By Hrach Melkumian
The Parliamentary Assembly of the Council of Europe will avoid any public debates on the Nagorno-Karabakh conflict before national elections in Armenia and Azerbaijan this year, a senior PACE official said on Wednesday.
Terry Davis, a British parliamentarian and the PACE’s chief rapporteur on the issue, indicated that the pan-European assembly’s involvement in the stalled peace process could be exploited by rival political camps in the two conflicting states during the pre-election period.
“I will not be publishing my report until the end of this year,” Davis told reporters in Yerevan, referring to the document that will form the basis of the planned PACE debate on Karabakh.

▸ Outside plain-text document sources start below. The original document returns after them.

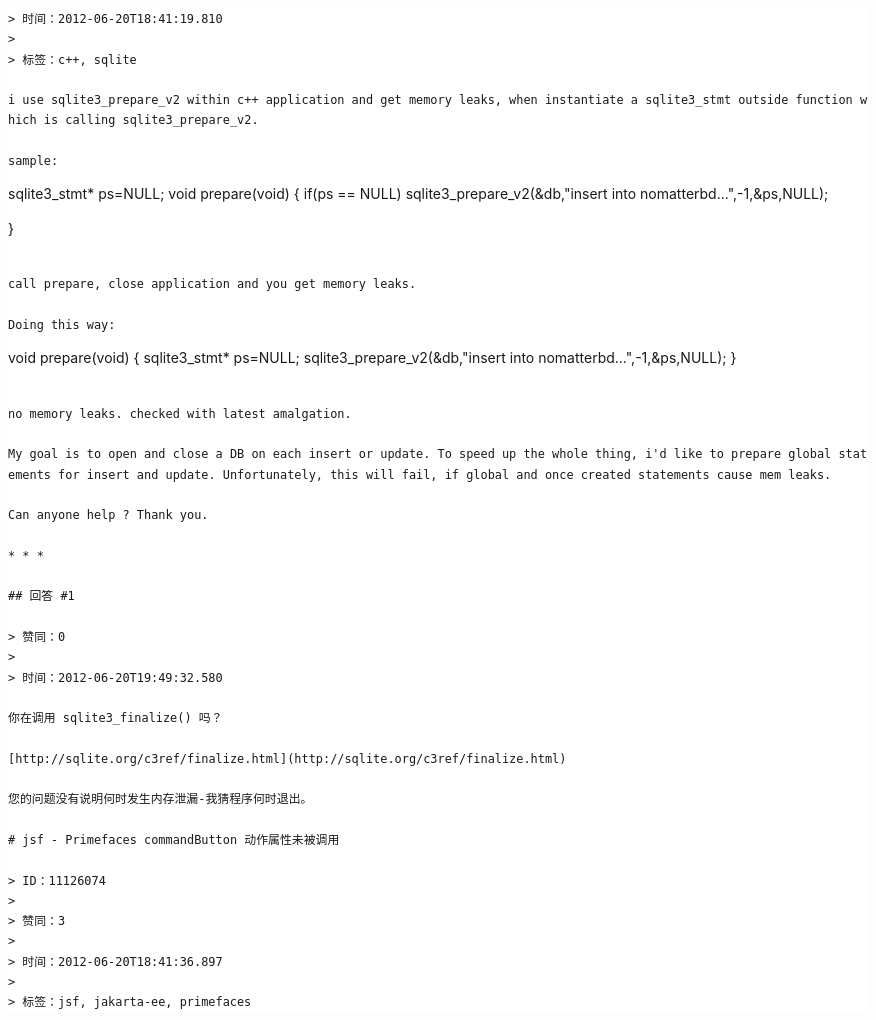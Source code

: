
 ```
> 时间：2012-06-20T18:41:19.810
> 
> 标签：c++, sqlite

i use sqlite3_prepare_v2 within c++ application and get memory leaks, when instantiate a sqlite3_stmt outside function which is calling sqlite3_prepare_v2.

sample:

```
sqlite3_stmt* ps=NULL;
void prepare(void)
{
   if(ps == NULL)
       sqlite3_prepare_v2(&db,"insert into nomatterbd...",-1,&ps,NULL);

} 
```

call prepare, close application and you get memory leaks.

Doing this way:

```
void prepare(void)
{
  sqlite3_stmt* ps=NULL;
  sqlite3_prepare_v2(&db,"insert into nomatterbd...",-1,&ps,NULL);
} 
```

no memory leaks. checked with latest amalgation.

My goal is to open and close a DB on each insert or update. To speed up the whole thing, i'd like to prepare global statements for insert and update. Unfortunately, this will fail, if global and once created statements cause mem leaks.

Can anyone help ? Thank you.

* * *

## 回答 #1

> 赞同：0
> 
> 时间：2012-06-20T19:49:32.580

你在调用 sqlite3_finalize() 吗？

[http://sqlite.org/c3ref/finalize.html](http://sqlite.org/c3ref/finalize.html)

您的问题没有说明何时发生内存泄漏-我猜程序何时退出。

# jsf - Primefaces commandButton 动作属性未被调用

> ID：11126074
> 
> 赞同：3
> 
> 时间：2012-06-20T18:41:36.897
> 
> 标签：jsf, jakarta-ee, primefaces

```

“We have elections in both Armenia and Azerbaijan in the next few months,” he added. “And obviously I do not want to be involved or interfere in the domestic politics of Armenia or Azerbaijan. At this stage I am listening to everybody.”
Armenia will hold parliamentary elections next month, while Azerbaijan will elect a president in October. A presidential election has already taken place in Armenia earlier this year. The elections have effectively put on hold the slow and difficult search for a mutually acceptable peace solution to the Karabakh dispute. The leaders of the two countries fear that an unpopular compromise deal could be exploited by their political opponents at this point.
Davis spoke on his arrival in Armenia on his first fact-finding mission to the zone of conflict
which he began from Azerbaijan earlier this week. He made it clear that the Council of Europe is not seeking to replace the Minsk Group of the Organization for Security and Cooperation in Europe as the main mediator of the Karabakh peace process.
“It is not my purpose to replace the OSCE,” Davis said. “But my report will include what the OSCE are doing.” He argued that the PACE is showing interest in the Karabakh conflict because “it affects relations between two of our member countries.”
The PACE official went straight into talks with leaders of the Armenian parliament, Defense Minister Serzh Sarkisian and Foreign Minister Vartan Oskanian. His meeting with President Robert Kocharian is scheduled for Friday. While in Yerevan, Davis will also meet with senior representatives of the self-proclaimed Nagorno-Karabakh Republic.
“I hope that I will be able to visit Karabakh before I finish my report, but not this time,” he said.
Davis arrived in Yerevan from Tbilisi on a plane that also carried Georgia’s Foreign Minister Irakli Menagharishvili and Azerbaijan’s Deputy Foreign Minister Mahmud Mamedkuliev. The two men will attend on Friday a session in Yerevan of senior officials from the countries making up the Black Sea Economic Cooperation (BSEC) grouping.
Mamedkuliev, who is also the son-in-law of Azerbaijani President Heydar Aliev, said he will not discuss Karabakh during what is an extremely rare trip to Armenia by a top Azerbaijani official. “I do not intend to discuss any bilateral issues,” he told RFE/RL. “I have arrived only to attend the session of the BSEC Council of Ministers.”